Wayne County Mortgage Foreclosure Prevention Program
Purpose Prize Fellow 2009

After experiencing the struggles surrounding home foreclosure, Johnson is helping others fight to stay in their homes.

Linda Johnson didn’t want to be another statistic. After retiring at age 60 in 2007 with 39 years of service in education – including 22 as an elementary school principal – Johnson struggled to reduce her adjustable rate mortgage from nearly 12 percent to the original 6.5 percent. She did it with the help of a counselor from the Wayne County Mortgage Foreclosure Prevention Program. She was a victim of predatory lending, even though she had a pension and held a doctorate degree. Knowing that so many others in the Detroit area were facing the same hardship, Johnson felt moved to join the county foreclosure program that assisted her.

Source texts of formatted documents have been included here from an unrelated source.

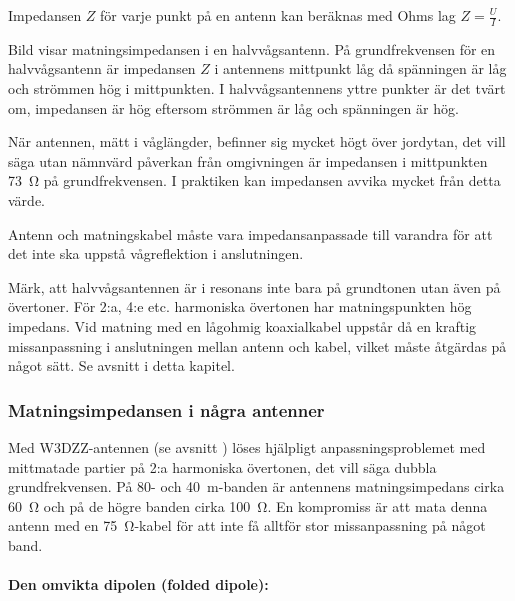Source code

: 
Impedansen \(Z\) för varje punkt på en antenn kan beräknas med Ohms lag
\(Z = \frac{U}{I}\).

Bild  visar matningsimpedansen i en halvvågsantenn.
På grundfrekvensen för en halvvågsantenn är impedansen \(Z\) i antennens
mittpunkt låg då spänningen är låg och strömmen hög i mittpunkten.
I halvvågsantennens yttre punkter är det tvärt om, impedansen är hög eftersom
strömmen är låg och spänningen är hög.

När antennen, mätt i våglängder, befinner sig mycket högt över jordytan, det
vill säga utan nämnvärd påverkan från omgivningen är impedansen i mittpunkten
\SI{73}{\ohm} på grundfrekvensen.
I praktiken kan impedansen avvika mycket från detta värde.

Antenn och matningskabel måste vara impedansanpassade till varandra
för att det inte ska uppstå vågreflektion i anslutningen.

Märk, att halvvågsantennen är i resonans inte bara på grundtonen utan även på
övertoner.
För 2:a, 4:e etc. harmoniska övertonen har matningspunkten hög impedans.
Vid matning med en lågohmig koaxialkabel uppstår då en kraftig missanpassning i
anslutningen mellan antenn och kabel, vilket måste åtgärdas på något sätt.
Se avsnitt  i detta kapitel.

\subsubsection{Matningsimpedansen i några antenner}

Med W3DZZ-antennen (se avsnitt ) löses hjälpligt anpassningsproblemet
med mittmatade partier på 2:a harmoniska övertonen, det vill säga dubbla
grundfrekvensen.
På 80- och \SI{40}{\metre}-banden är antennens matningsimpedans cirka
\SI{60}{\ohm} och på de högre banden cirka \SI{100}{\ohm}.
En kompromiss är att mata denna antenn med en \SI{75}{\ohm}-kabel för att inte
få alltför stor missanpassning på något band.

\paragraph{Den omvikta dipolen (folded dipole):}

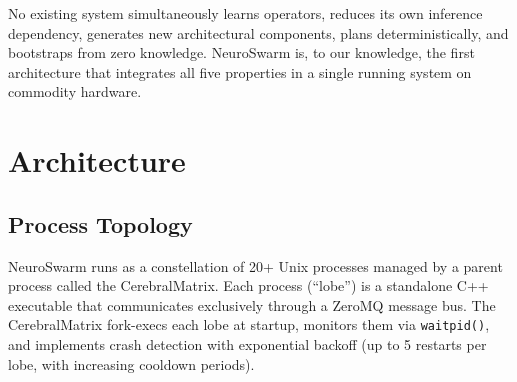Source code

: \documentclass[12pt,a4paper]{report}
\begin{document}
No existing system simultaneously learns operators, reduces its own inference dependency, generates new architectural components, plans deterministically, and bootstraps from zero knowledge. NeuroSwarm is, to our knowledge, the first architecture that integrates all five properties in a single running system on commodity hardware.

\chapter{Architecture}

\section{Process Topology}
NeuroSwarm runs as a constellation of 20+ Unix processes managed by a parent process called the CerebralMatrix. Each process (``lobe'') is a standalone C++ executable that communicates exclusively through a ZeroMQ message bus. The CerebralMatrix fork-execs each lobe at startup, monitors them via \texttt{waitpid()}, and implements crash detection with exponential backoff (up to 5 restarts per lobe, with increasing cooldown periods).
\end{document}
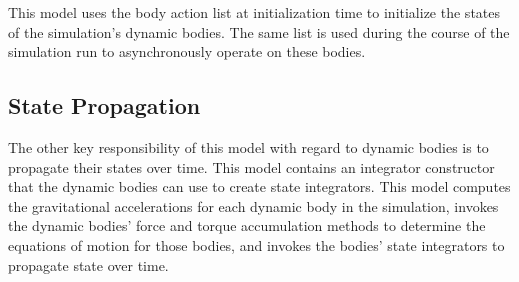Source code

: This model uses the body action list
at initialization time to initialize the states of the simulation's
dynamic bodies. The same list is used during the course of the simulation
run to asynchronously operate on these bodies.

\subsection*{State Propagation}
The other key responsibility of this model with regard to dynamic bodies
is to propagate their states over time. This model contains an integrator
constructor that the dynamic bodies can use to create state integrators.
This model computes the gravitational accelerations for each dynamic
body in the simulation, invokes the dynamic bodies' force and torque accumulation methods to determine the equations of motion for those bodies,
and invokes the bodies' state integrators to propagate state over time.
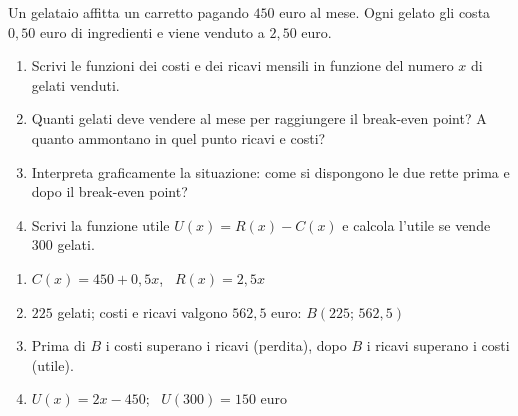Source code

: \begin{question}[ID=4.2, subtitle={Break-even di un carretto dei gelati}, difficulty=media, tags={sistemi, break-even, grafici}]
Un gelataio affitta un carretto pagando $450$ euro al mese. Ogni gelato gli costa $0{,}50$ euro di ingredienti e viene venduto a $2{,}50$ euro.
\begin{enumerate}[label=\alph*),leftmargin=1.8cm]
    \item Scrivi le funzioni dei costi e dei ricavi mensili in funzione del numero $x$ di gelati venduti.
    \item Quanti gelati deve vendere al mese per raggiungere il break-even point? A quanto ammontano in quel punto ricavi e costi?
    \item Interpreta graficamente la situazione: come si dispongono le due rette prima e dopo il break-even point?
    \item Scrivi la funzione utile $U(x)=R(x)-C(x)$ e calcola l'utile se vende $300$ gelati.
\end{enumerate}
\begin{solution}
\begin{enumerate}[label=\alph*),leftmargin=1.8cm]
    \item $C(x)=450+0{,}5x$, \ $R(x)=2{,}5x$
    \item $225$ gelati; costi e ricavi valgono $562{,}5$ euro: $B(225;\,562{,}5)$
    \item Prima di $B$ i costi superano i ricavi (perdita), dopo $B$ i ricavi superano i costi (utile).
\begin{center}
\end{center}
    \item $U(x)=2x-450$; \ $U(300)=150$ euro
\end{enumerate}
\end{solution}
\begin{explanation}
\begin{enumerate}[label=\alph*),leftmargin=1.8cm]

\end{enumerate}
\end{explanation}
\end{question}
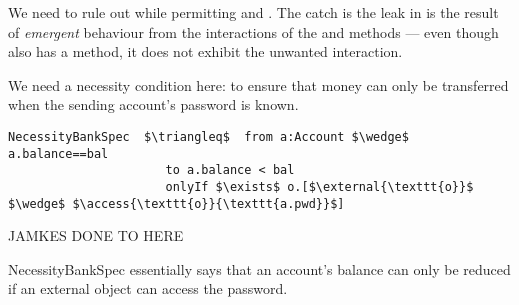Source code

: We need to rule out  while permitting  and
. The catch is the leak in  is the result
of  \emph{emergent} behaviour from the interactions of the 
and  methods --- even though  also has a
 method, it does not exhibit the unwanted interaction.



We need a necessity condition here: to ensure that money can only be
transferred when the sending account's password is known.

 

 
 \begin{lstlisting}[language = Chainmail, mathescape=true, frame=lines]
NecessityBankSpec  $\triangleq$  from a:Account $\wedge$ a.balance==bal
                      to a.balance < bal
                      onlyIf $\exists$ o.[$\external{\texttt{o}}$ $\wedge$ $\access{\texttt{o}}{\texttt{a.pwd}}$]
\end{lstlisting}

JAMKES  DONE TO HERE

 NecessityBankSpec essentially says that an account's balance can only
 be reduced if an external object can access the password.
  
 
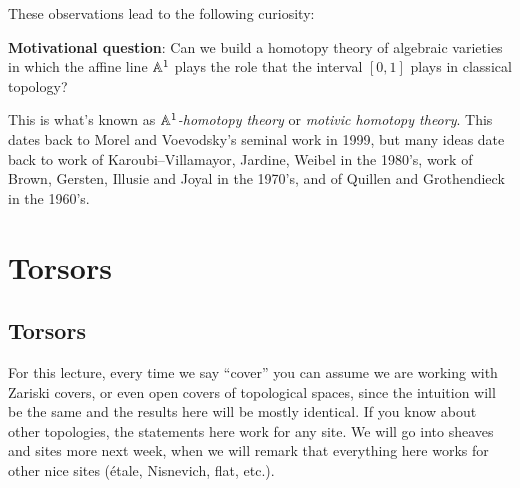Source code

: \documentclass[11pt,openany]{book}
\begin{document}
These observations lead to the following curiosity:

\textbf{Motivational question}: Can we build a homotopy theory of algebraic varieties in which the affine line $\mathbb{A}^1$ plays the role that the interval $[0,1]$ plays in classical topology?

This is what's known as \textit{$\mathbb{A}^1$-homotopy theory} or \textit{motivic homotopy theory}. This dates back to Morel and Voevodsky's seminal work in 1999, but many ideas date back to work of Karoubi--Villamayor, Jardine, Weibel in the 1980's, work of Brown, Gersten, Illusie and Joyal in the 1970's, and of Quillen and Grothendieck in the 1960's.




\chapter{Torsors}
\minitoc
\section{Torsors}

\begin{assumption} For this lecture, every time we say ``cover'' you can assume we are working with Zariski covers, or even open covers of topological spaces, since the intuition will be the same and the results here will be mostly identical. If you know about other topologies, the statements here work for any site. We will go into sheaves and sites more next week, when we will remark that everything here works for other nice sites (\'etale, Nisnevich, flat, etc.).
\end{assumption}
\end{document}
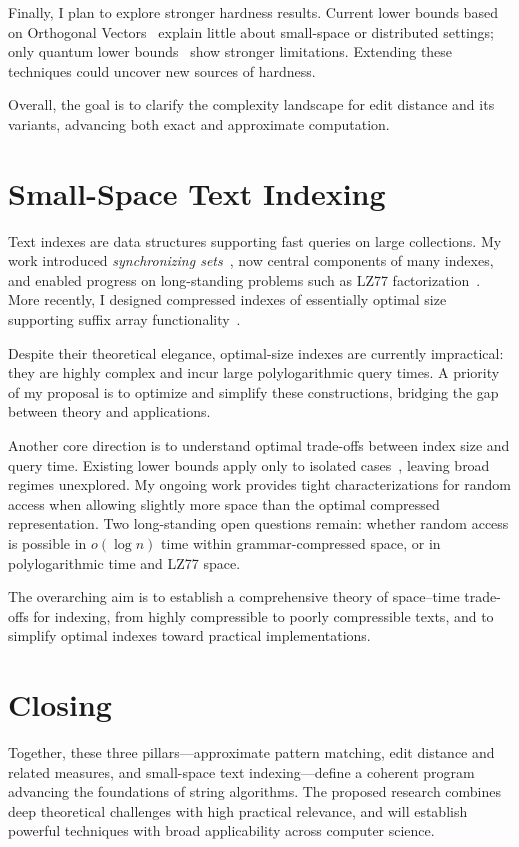 \documentclass[a4paper,11pt]{article}
\begin{document}
Finally, I plan to explore stronger hardness results. 
Current lower bounds based on Orthogonal Vectors~\cite{BI18} explain little about small-space or distributed settings; 
only quantum lower bounds~\cite{BPS21} show stronger limitations. 
Extending these techniques could uncover new sources of hardness.  

Overall, the goal is to clarify the complexity landscape for edit distance and its variants, advancing both exact and approximate computation.

\section{Small-Space Text Indexing}

Text indexes are data structures supporting fast queries on large collections. 
My work introduced \emph{synchronizing sets}~\cite{KK19}, now central components of many indexes, and enabled progress on long-standing problems such as LZ77 factorization~\cite{KK24}. 
More recently, I designed compressed indexes of essentially optimal size supporting suffix array functionality~\cite{KK23}.  

Despite their theoretical elegance, optimal-size indexes are currently impractical: they are highly complex and incur large polylogarithmic query times. 
A priority of my proposal is to optimize and simplify these constructions, bridging the gap between theory and applications.  

Another core direction is to understand optimal trade-offs between index size and query time. 
Existing lower bounds apply only to isolated cases~\cite{VY13}, leaving broad regimes unexplored. 
My ongoing work provides tight characterizations for random access when allowing slightly more space than the optimal compressed representation. 
Two long-standing open questions remain: whether random access is possible in $o(\log n)$ time within grammar-compressed space, or in polylogarithmic time and LZ77 space.  

The overarching aim is to establish a comprehensive theory of space--time trade-offs for indexing, from highly compressible to poorly compressible texts, and to simplify optimal indexes toward practical implementations.

\section*{Closing}

Together, these three pillars---approximate pattern matching, edit distance and related measures, and small-space text indexing---define a coherent program advancing the foundations of string algorithms. 
The proposed research combines deep theoretical challenges with high practical relevance, and will establish powerful techniques with broad applicability across computer science.
\end{document}

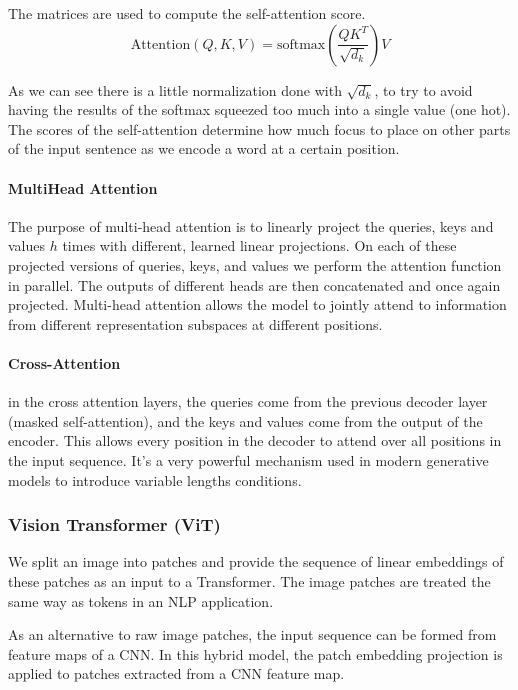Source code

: The matrices are used to compute the self-attention score.
$$\text{Attention}(Q,K,V)=\text{softmax}(\frac{QK^T}{\sqrt{d_k}})V$$

As we can see there is a little normalization done with $\sqrt{d_k}$, to try to avoid having the results of the softmax squeezed too much into a single value (one hot).
The scores of the self-attention determine how much focus to place on other parts of the input sentence as we encode a word at a certain position.

\paragraph{MultiHead Attention}
The purpose of multi-head attention is to linearly project the queries, keys and values $h$ times with different, learned linear projections.
On each of these projected versions of queries, keys, and values we perform the attention function in parallel.
The outputs of different heads are then concatenated and once again projected.
Multi-head attention allows the model to jointly attend to information from different representation subspaces at different positions.


\paragraph{Cross-Attention}
in the cross attention layers, the queries come from the previous decoder layer (masked self-attention), and the keys and values come from the output of the encoder.
This allows every position in the decoder to attend over all positions in the input sequence.
It's a very powerful mechanism used in modern generative models to introduce variable lengths conditions.


\subsubsection{Vision Transformer (ViT)}
We split an image into patches and provide the sequence of linear embeddings of these patches as an input to a Transformer.
The image patches are treated the same way as tokens in an NLP application.

As an alternative to raw image patches, the input sequence can be formed from feature maps of a CNN.
In this hybrid model, the patch embedding projection is applied to patches extracted from a CNN feature map.

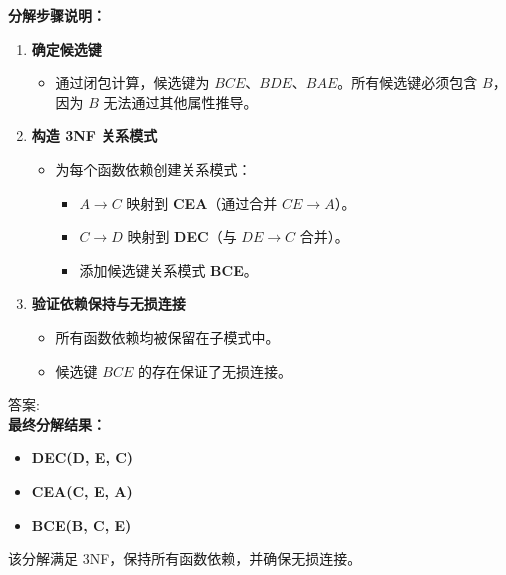 \textbf{分解步骤说明：}
\begin{enumerate}
    \item \textbf{确定候选键}
    \begin{itemize}
        \item 通过闭包计算，候选键为 \( BCE \)、\( BDE \)、\( BAE \)。所有候选键必须包含 \( B \)，因为 \( B \) 无法通过其他属性推导。
    \end{itemize}

    \item \textbf{构造 3NF 关系模式}
    \begin{itemize}
        \item 为每个函数依赖创建关系模式：
        \begin{itemize}
            \item \( A \rightarrow C \) 映射到 \textbf{CEA}（通过合并 \( CE \rightarrow A \)）。
            \item \( C \rightarrow D \) 映射到 \textbf{DEC}（与 \( DE \rightarrow C \) 合并）。
            \item 添加候选键关系模式 \textbf{BCE}。
        \end{itemize}
    \end{itemize}

    \item \textbf{验证依赖保持与无损连接}
    \begin{itemize}
        \item 所有函数依赖均被保留在子模式中。
        \item 候选键 \( BCE \) 的存在保证了无损连接。
    \end{itemize}
\end{enumerate}
答案:\\
\textbf{最终分解结果：}
\begin{itemize}
    \item \textbf{DEC(D, E, C)}
    \item \textbf{CEA(C, E, A)}
    \item \textbf{BCE(B, C, E)}
\end{itemize}

该分解满足 3NF，保持所有函数依赖，并确保无损连接。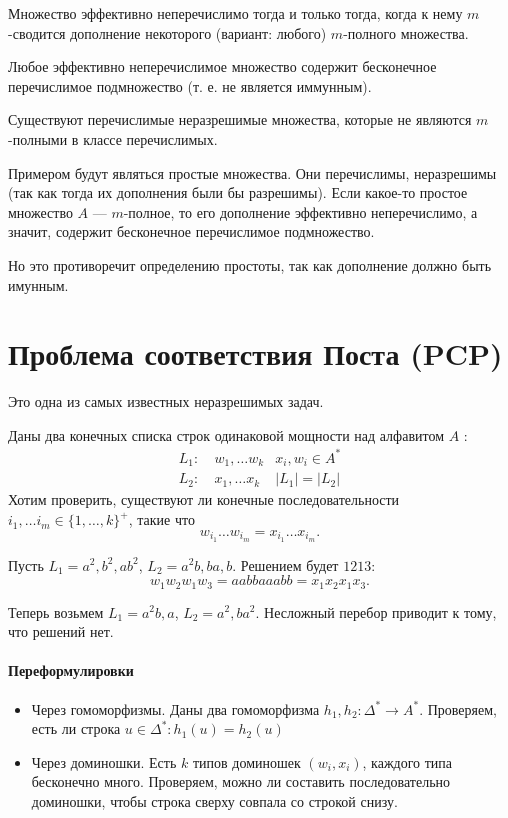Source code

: \begin{thm}
    Множество эффективно неперечислимо тогда и только тогда, когда к нему $m$-сводится дополнение некоторого (вариант: любого) $m$-полного множества.
\end{thm}
\begin{thm}
    Любое эффективно неперечислимое множество содержит бесконечное перечислимое подмножество (т. е. не является иммунным).
\end{thm}
\begin{st}
	Существуют перечислимые неразрешимые множества, которые не являются $ m$-полными в классе перечислимых.
\end{st}
\begin{proof*}
    Примером будут являться простые множества. Они перечислимы, неразрешимы (так как тогда их дополнения были бы разрешимы). Если какое-то простое множество $A$ --- $m$-полное, то его дополнение эффективно неперечислимо, а значит, содержит бесконечное перечислимое подмножество. 

	Но это противоречит определению простоты, так как дополнение должно быть имунным.
\end{proof*}


\section{Проблема соответствия Поста (PCP)}
Это одна из самых известных неразрешимых задач.

Даны два конечных списка строк одинаковой мощности над алфавитом $ A$ :
\[
\begin{aligned}
	L_1 :& ~w_1, \ldots w_k & x_i, w_i \in A^{*} \\
	L_2: & ~x_1, \ldots x_k & \lvert L_1 \rvert = \lvert L_2 \rvert  
\end{aligned}
\]
Хотим проверить, существуют ли конечные последовательности $  i_1, \ldots i_m \in \{1, \ldots , k\}^+$, такие что $$ w_{i_1}\ldots w_{i_m} = x_{i_1}\ldots x_{i_m}.$$


\begin{ex}
    Пусть $  L_1 = a^2, b^2, ab ^2$, $  L_2 = a^2b, ba, b$. Решением будет $ 1213$:
	 \[
	w_1 w_2 w_1 w_3 = aabbaaabb = x_1x_2x_1x_3
	.\] 
\end{ex}
\begin{ex}
    Теперь возьмем  $  L_1 = a^2b, a$, $  L_2 = a^2, ba^2$. Несложный перебор приводит к тому, что решений нет.
\end{ex}

\paragraph{Переформулировки}
\begin{itemize}
	\item Через гомоморфизмы. Даны два гомоморфизма $ h_1, h_2\colon \Delta^{*} \to A^{*}$. Проверяем, есть ли строка $ u \in \Delta^{*}\colon h_1(u) = h_2(u)$ 
	\item Через доминошки. Есть $ k$ типов доминошек $ (w_i, x_i)$, каждого типа бесконечно много. Проверяем, можно ли составить последовательно доминошки, чтобы строка сверху совпала со строкой снизу.
\end{itemize}


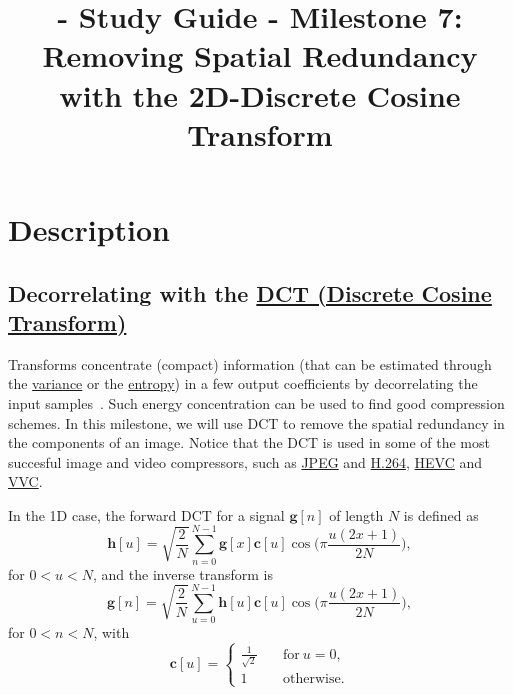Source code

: 
\title{\SM{} - Study Guide - Milestone 7: Removing Spatial Redundancy with the 2D-Discrete Cosine Transform}

\maketitle

\tableofcontents

\section{Description}

\subsection{Decorrelating with the \href{https://en.wikipedia.org/wiki/Discrete_cosine_transform}{DCT
(Discrete Cosine Transform)}}

Transforms concentrate (compact) information (that can be estimated
through the \href{https://en.wikipedia.org/wiki/Variance}{variance} or
the \href{https://en.wikipedia.org/wiki/Entropy}{entropy}) in a few
output coefficients by decorrelating the input
samples~\cite{sayood2017introduction}. Such energy concentration can
be used to find good compression schemes. In this milestone, we will
use DCT to remove the spatial redundancy in the components of an
image. Notice that the DCT is used in some of the most succesful image and
video compressors, such as
\href{https://en.wikipedia.org/wiki/JPEG}{JPEG} and
\href{https://en.wikipedia.org/wiki/Advanced_Video_Coding}{H.264},
\href{https://en.wikipedia.org/wiki/Advanced_Video_Coding}{HEVC} and
\href{https://en.wikipedia.org/wiki/Versatile_Video_Coding}{VVC}.

In the 1D case, the forward DCT for a signal $\mathbf{g}[n]$ of
length $N$ is defined as~\cite{burger2016digital}
\begin{equation}
  {\mathbf h}[u] = \sqrt{\frac{2}{N}}\sum_{n=0}^{N-1}{\mathbf
    g}[x]{\mathbf c}[u]\cos\Big(\pi\frac{u(2x+1)}{2N}\Big),
\end{equation}
for $0<u<N$, and the inverse transform is
\begin{equation}
  {\mathbf g}[n] = \sqrt{\frac{2}{N}}\sum_{u=0}^{N-1}{\mathbf
    h}[u]{\mathbf c}[u]\cos\Big(\pi\frac{u(2x+1)}{2N}\Big),
\end{equation}
for $0<n<N$, with
\begin{equation}
  {\mathbf c}[u] = \left\{
  \begin{array}{ll}
    \frac{1}{\sqrt{2}} & \quad \text{for}~u=0, \\
    1 & \quad \text{otherwise}.
  \end{array}
  \right.
\end{equation}

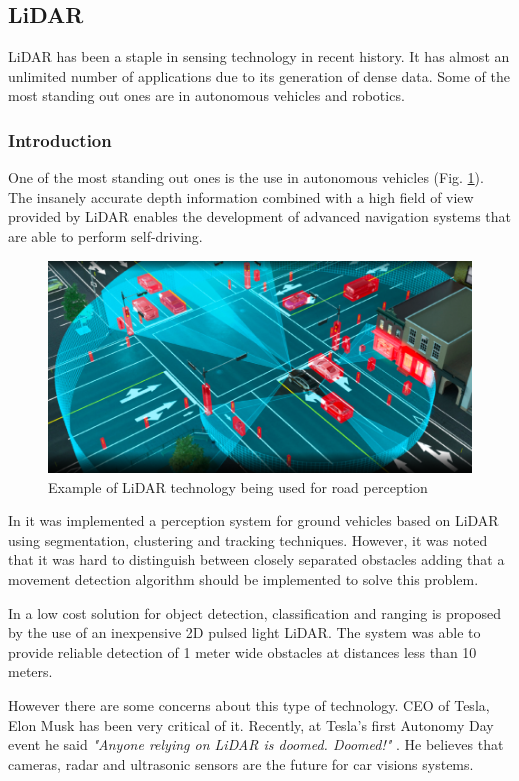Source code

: \subsection{LiDAR}
\ac{LiDAR} has been a staple in sensing technology in recent history. It has almost an  unlimited  number of applications \cite{lidar100uses} due to its generation of dense data. Some of the most standing out ones are in autonomous vehicles and robotics. 
\subsubsection{Introduction}

 One of the most standing out ones is the use in autonomous vehicles (Fig. \ref{fig:lidarcar}). The insanely accurate depth information combined with a high field of view provided by \ac{LiDAR} enables the development of advanced navigation systems that are able to perform self-driving.
\begin{figure}[h] 
\centerline{\includegraphics [width=0.7 \textwidth]{imgs/chapter2/lidarcar.png}}
\caption{Example of \ac{LiDAR} technology being used for road perception \cite{lidarcar}}
\label{fig:lidarcar}
\end{figure}

In \cite{lidarperception}  it was implemented a perception system for ground vehicles based on \ac{LiDAR} using segmentation, clustering and tracking techniques. However, it was noted that it was hard to distinguish between closely  separated obstacles adding that a movement detection algorithm should be implemented to solve this problem. 

In \cite{car2dlidar} a low cost solution for object detection, classification and ranging is  proposed by the use of an inexpensive 2D pulsed light \ac{LiDAR}. The system was able to provide reliable detection of 1 meter wide obstacles at distances less than 10 meters.


However there are some concerns about this type of technology. CEO of Tesla, Elon Musk has been very critical of it. Recently, at Tesla’s first Autonomy Day event  he said \textit{"Anyone relying on \ac{LiDAR} is doomed. Doomed!"} \cite{elon}. He believes that cameras, radar and ultrasonic sensors are the future for car visions systems.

From October 2008 to May 2009, the program helped homeowners resolve 672 cases, many times keeping owners in their homes or otherwise negotiating agreements between owners and lenders. Johnson does outreach work for the program. And by using her near-foreclosure story to give hope to others, she has become a public face of the program, even appearing on NBC’s “Dateline.” Instead of retiring, which was her original plan, Johnson wants to give struggling homeowners “the joyful relief that everyone feels when they’ve found lost car keys – magnified about a thousand times.”